▸ **Stored items from a collection**:
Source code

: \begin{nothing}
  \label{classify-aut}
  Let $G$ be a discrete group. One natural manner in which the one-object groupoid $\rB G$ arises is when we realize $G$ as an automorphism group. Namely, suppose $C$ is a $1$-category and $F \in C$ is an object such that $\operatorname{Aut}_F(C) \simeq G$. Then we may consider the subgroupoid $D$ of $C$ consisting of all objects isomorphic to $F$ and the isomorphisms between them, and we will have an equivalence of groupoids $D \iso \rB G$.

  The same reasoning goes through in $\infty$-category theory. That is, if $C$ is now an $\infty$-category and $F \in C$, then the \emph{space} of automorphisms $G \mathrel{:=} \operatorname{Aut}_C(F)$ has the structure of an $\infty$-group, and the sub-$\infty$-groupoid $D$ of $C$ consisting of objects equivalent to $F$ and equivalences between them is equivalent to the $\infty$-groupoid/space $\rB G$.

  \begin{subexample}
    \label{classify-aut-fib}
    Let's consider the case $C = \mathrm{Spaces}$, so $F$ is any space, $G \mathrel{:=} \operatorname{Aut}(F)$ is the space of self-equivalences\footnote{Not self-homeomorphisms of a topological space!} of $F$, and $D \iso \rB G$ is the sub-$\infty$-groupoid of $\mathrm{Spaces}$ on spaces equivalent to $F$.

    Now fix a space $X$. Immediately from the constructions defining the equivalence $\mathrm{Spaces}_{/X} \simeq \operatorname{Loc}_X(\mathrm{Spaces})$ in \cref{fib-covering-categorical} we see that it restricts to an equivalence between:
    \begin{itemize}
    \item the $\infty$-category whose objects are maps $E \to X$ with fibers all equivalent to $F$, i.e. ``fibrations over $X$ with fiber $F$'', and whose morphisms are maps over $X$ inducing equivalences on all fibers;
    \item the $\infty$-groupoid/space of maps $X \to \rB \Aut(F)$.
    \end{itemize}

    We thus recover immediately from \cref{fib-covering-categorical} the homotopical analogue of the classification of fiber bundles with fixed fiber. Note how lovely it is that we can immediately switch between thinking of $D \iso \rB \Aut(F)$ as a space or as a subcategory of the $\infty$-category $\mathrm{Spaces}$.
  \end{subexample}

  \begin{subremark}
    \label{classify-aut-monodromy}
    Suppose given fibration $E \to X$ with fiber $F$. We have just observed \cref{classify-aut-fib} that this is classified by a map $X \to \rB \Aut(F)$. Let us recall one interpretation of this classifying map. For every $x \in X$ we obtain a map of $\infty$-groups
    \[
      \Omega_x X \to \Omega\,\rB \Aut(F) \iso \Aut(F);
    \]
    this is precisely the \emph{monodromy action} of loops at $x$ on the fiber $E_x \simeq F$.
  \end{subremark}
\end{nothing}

▸ **What needs to be done**:
The whole of the data is to be returned with every line intact.

▸ **Task answer**:
Source code

: \begin{nothing}
  \label{classify-aut}
  Let $G$ be a discrete group. One natural manner in which the one-object groupoid $\rB G$ arises is when we realize $G$ as an automorphism group. Namely, suppose $C$ is a $1$-category and $F \in C$ is an object such that $\operatorname{Aut}_F(C) \simeq G$. Then we may consider the subgroupoid $D$ of $C$ consisting of all objects isomorphic to $F$ and the isomorphisms between them, and we will have an equivalence of groupoids $D \iso \rB G$.

  The same reasoning goes through in $\infty$-category theory. That is, if $C$ is now an $\infty$-category and $F \in C$, then the \emph{space} of automorphisms $G \mathrel{:=} \operatorname{Aut}_C(F)$ has the structure of an $\infty$-group, and the sub-$\infty$-groupoid $D$ of $C$ consisting of objects equivalent to $F$ and equivalences between them is equivalent to the $\infty$-groupoid/space $\rB G$.

  \begin{subexample}
    \label{classify-aut-fib}
    Let's consider the case $C = \mathrm{Spaces}$, so $F$ is any space, $G \mathrel{:=} \operatorname{Aut}(F)$ is the space of self-equivalences\footnote{Not self-homeomorphisms of a topological space!} of $F$, and $D \iso \rB G$ is the sub-$\infty$-groupoid of $\mathrm{Spaces}$ on spaces equivalent to $F$.

    Now fix a space $X$. Immediately from the constructions defining the equivalence $\mathrm{Spaces}_{/X} \simeq \operatorname{Loc}_X(\mathrm{Spaces})$ in \cref{fib-covering-categorical} we see that it restricts to an equivalence between:
    \begin{itemize}
    \item the $\infty$-category whose objects are maps $E \to X$ with fibers all equivalent to $F$, i.e. ``fibrations over $X$ with fiber $F$'', and whose morphisms are maps over $X$ inducing equivalences on all fibers;
    \item the $\infty$-groupoid/space of maps $X \to \rB \Aut(F)$.
    \end{itemize}

    We thus recover immediately from \cref{fib-covering-categorical} the homotopical analogue of the classification of fiber bundles with fixed fiber. Note how lovely it is that we can immediately switch between thinking of $D \iso \rB \Aut(F)$ as a space or as a subcategory of the $\infty$-category $\mathrm{Spaces}$.
  \end{subexample}

  \begin{subremark}
    \label{classify-aut-monodromy}
    Suppose given fibration $E \to X$ with fiber $F$. We have just observed \cref{classify-aut-fib} that this is classified by a map $X \to \rB \Aut(F)$. Let us recall one interpretation of this classifying map. For every $x \in X$ we obtain a map of $\infty$-groups
    \[
      \Omega_x X \to \Omega\,\rB \Aut(F) \iso \Aut(F);
    \]
    this is precisely the \emph{monodromy action} of loops at $x$ on the fiber $E_x \simeq F$.
  \end{subremark}
\end{nothing}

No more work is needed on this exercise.